It is good to hear that the new government plans to open the West End port to international ferries by August while plans proceed for a new facility.

Now we hope that leaders can achieve both goals in a cost-effective, efficient and transparent manner.

The previous government’s temporary solutions at the port after Hurricane Irma, which have included a container and a tent, were inadequate at best. As a result, leaders did not make good on promises to accommodate international ferries even as multiple deadlines came and went.

Surely a better solution can be found with some careful thought and planning.

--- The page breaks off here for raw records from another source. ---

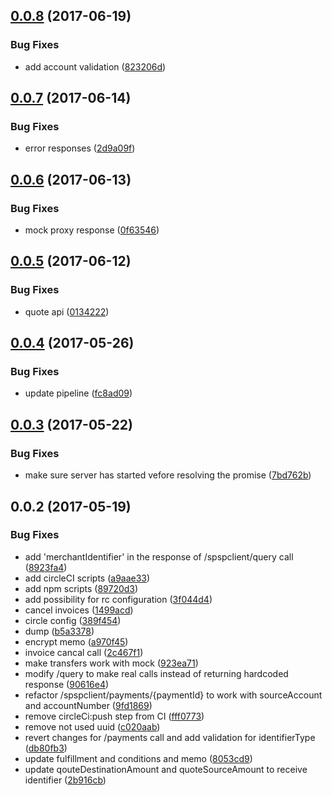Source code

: <a name="0.0.8"></a>
## [0.0.8](https://github.com/softwaregroup-bg/@leveloneproject/dfsp-mock/compare/v0.0.7...v0.0.8) (2017-06-19)


### Bug Fixes

* add account validation ([823206d](https://github.com/softwaregroup-bg/@leveloneproject/dfsp-mock/commit/823206d))



<a name="0.0.7"></a>
## [0.0.7](https://github.com/softwaregroup-bg/@leveloneproject/dfsp-mock/compare/v0.0.6...v0.0.7) (2017-06-14)


### Bug Fixes

* error responses ([2d9a09f](https://github.com/softwaregroup-bg/@leveloneproject/dfsp-mock/commit/2d9a09f))



<a name="0.0.6"></a>
## [0.0.6](https://github.com/softwaregroup-bg/@leveloneproject/dfsp-mock/compare/v0.0.5...v0.0.6) (2017-06-13)


### Bug Fixes

* mock proxy response ([0f63546](https://github.com/softwaregroup-bg/@leveloneproject/dfsp-mock/commit/0f63546))



<a name="0.0.5"></a>
## [0.0.5](https://github.com/softwaregroup-bg/@leveloneproject/dfsp-mock/compare/v0.0.4...v0.0.5) (2017-06-12)


### Bug Fixes

* quote api ([0134222](https://github.com/softwaregroup-bg/@leveloneproject/dfsp-mock/commit/0134222))



<a name="0.0.4"></a>
## [0.0.4](https://github.com/softwaregroup-bg/@leveloneproject/dfsp-mock/compare/v0.0.3...v0.0.4) (2017-05-26)


### Bug Fixes

* update pipeline ([fc8ad09](https://github.com/softwaregroup-bg/@leveloneproject/dfsp-mock/commit/fc8ad09))



<a name="0.0.3"></a>
## [0.0.3](https://github.com/softwaregroup-bg/@leveloneproject/dfsp-mock/compare/v0.0.2...v0.0.3) (2017-05-22)


### Bug Fixes

* make sure server has started vefore resolving the promise ([7bd762b](https://github.com/softwaregroup-bg/@leveloneproject/dfsp-mock/commit/7bd762b))



<a name="0.0.2"></a>
## 0.0.2 (2017-05-19)


### Bug Fixes

* add 'merchantIdentifier' in the response of /spspclient/query call ([8923fa4](https://github.com/softwaregroup-bg/@leveloneproject/dfsp-mock/commit/8923fa4))
* add circleCI scripts ([a9aae33](https://github.com/softwaregroup-bg/@leveloneproject/dfsp-mock/commit/a9aae33))
* add npm scripts ([89720d3](https://github.com/softwaregroup-bg/@leveloneproject/dfsp-mock/commit/89720d3))
* add possibility for rc configuration ([3f044d4](https://github.com/softwaregroup-bg/@leveloneproject/dfsp-mock/commit/3f044d4))
* cancel invoices ([1499acd](https://github.com/softwaregroup-bg/@leveloneproject/dfsp-mock/commit/1499acd))
* circle config ([389f454](https://github.com/softwaregroup-bg/@leveloneproject/dfsp-mock/commit/389f454))
* dump ([b5a3378](https://github.com/softwaregroup-bg/@leveloneproject/dfsp-mock/commit/b5a3378))
* encrypt memo ([a970f45](https://github.com/softwaregroup-bg/@leveloneproject/dfsp-mock/commit/a970f45))
* invoice cancal call ([2c467f1](https://github.com/softwaregroup-bg/@leveloneproject/dfsp-mock/commit/2c467f1))
* make transfers work with mock ([923ea71](https://github.com/softwaregroup-bg/@leveloneproject/dfsp-mock/commit/923ea71))
* modify /query to make real calls instead of returning hardcoded response ([90616e4](https://github.com/softwaregroup-bg/@leveloneproject/dfsp-mock/commit/90616e4))
* refactor /spspclient/payments/{paymentId} to work with sourceAccount and accountNumber ([9fd1869](https://github.com/softwaregroup-bg/@leveloneproject/dfsp-mock/commit/9fd1869))
* remove circleCi:push step from CI ([fff0773](https://github.com/softwaregroup-bg/@leveloneproject/dfsp-mock/commit/fff0773))
* remove not used uuid ([c020aab](https://github.com/softwaregroup-bg/@leveloneproject/dfsp-mock/commit/c020aab))
* revert changes for /payments call and add validation for identifierType ([db80fb3](https://github.com/softwaregroup-bg/@leveloneproject/dfsp-mock/commit/db80fb3))
* update fulfillment and conditions and memo ([8053cd9](https://github.com/softwaregroup-bg/@leveloneproject/dfsp-mock/commit/8053cd9))
* update qouteDestinationAmount and quoteSourceAmount to receive identifier ([2b916cb](https://github.com/softwaregroup-bg/@leveloneproject/dfsp-mock/commit/2b916cb))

Before Irma, the port had been welcoming more international arrivals than its Road Town counterpart, government numbers suggest: In 2015, almost 170,000 people arrived there, compared to less than 114,000 in the capital, according to the Central Statistics Office.

Given that the port clearly provides added convenience for residents and tourists alike, it should be made fully operational as soon as possible by whatever means necessary, and the full rebuild should be high on the recovery priority list.

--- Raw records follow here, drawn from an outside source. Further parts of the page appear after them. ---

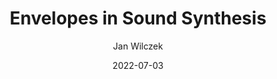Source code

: ---
title: "Envelopes in Sound Synthesis"
description: "TODO"
date: 2022-07-03
author: Jan Wilczek
layout: post
images: /assets/img/posts/synthesis/2022-07-03-envelopes
# background: /assets/img/posts/synthesis/2022-07-03-envelopes/Thumbnail.webp
audio_examples: /assets/wav/posts/synthesis/2022-07-03-envelopes/
categories:
  - Sound Synthesis
tags:
  - sound wave
  - maths
  - waveform
discussion_id: 2022-07-03-envelopes
---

A new terminal has been an urgent need from long before Irma — safety concerns have been raised about the facility for more than a decade — and successive governments have put forward various plans without substantive action.

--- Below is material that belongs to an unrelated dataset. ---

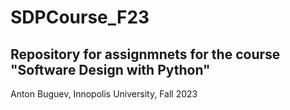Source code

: # SDPCourse_F23
Repository for assignmnets for the course "Software Design with Python"
----
Anton Buguev, Innopolis University, Fall 2023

Proposals have ranged from a $40 million-plus 75,000-square-foot facility proposed under the former Virgin Islands Party-led administration to a downsized $5 million plan put forward under the subsequent National Democratic Party administration. But no iteration of the project ever reached the ground-breaking stage.

Last month, the new government held a preliminary public meeting about an apparently new plan to build a 27,000-square-foot terminal.

This size makes more sense, and we hope that leaders will stay the course instead of revisiting the $40 million plan previously touted by the VIP. Even before Irma, that expenditure was grossly unnecessary, especially for a design that seemed so out of sync with the character of the area.

Moving forward, leaders should work quickly and transparently to devise a clear strategy for a temporary facility and a timeline for a new one that takes community input into account.

A reasonable, well-built port in West End would be an important boon for the territory, and it should come sooner rather than later.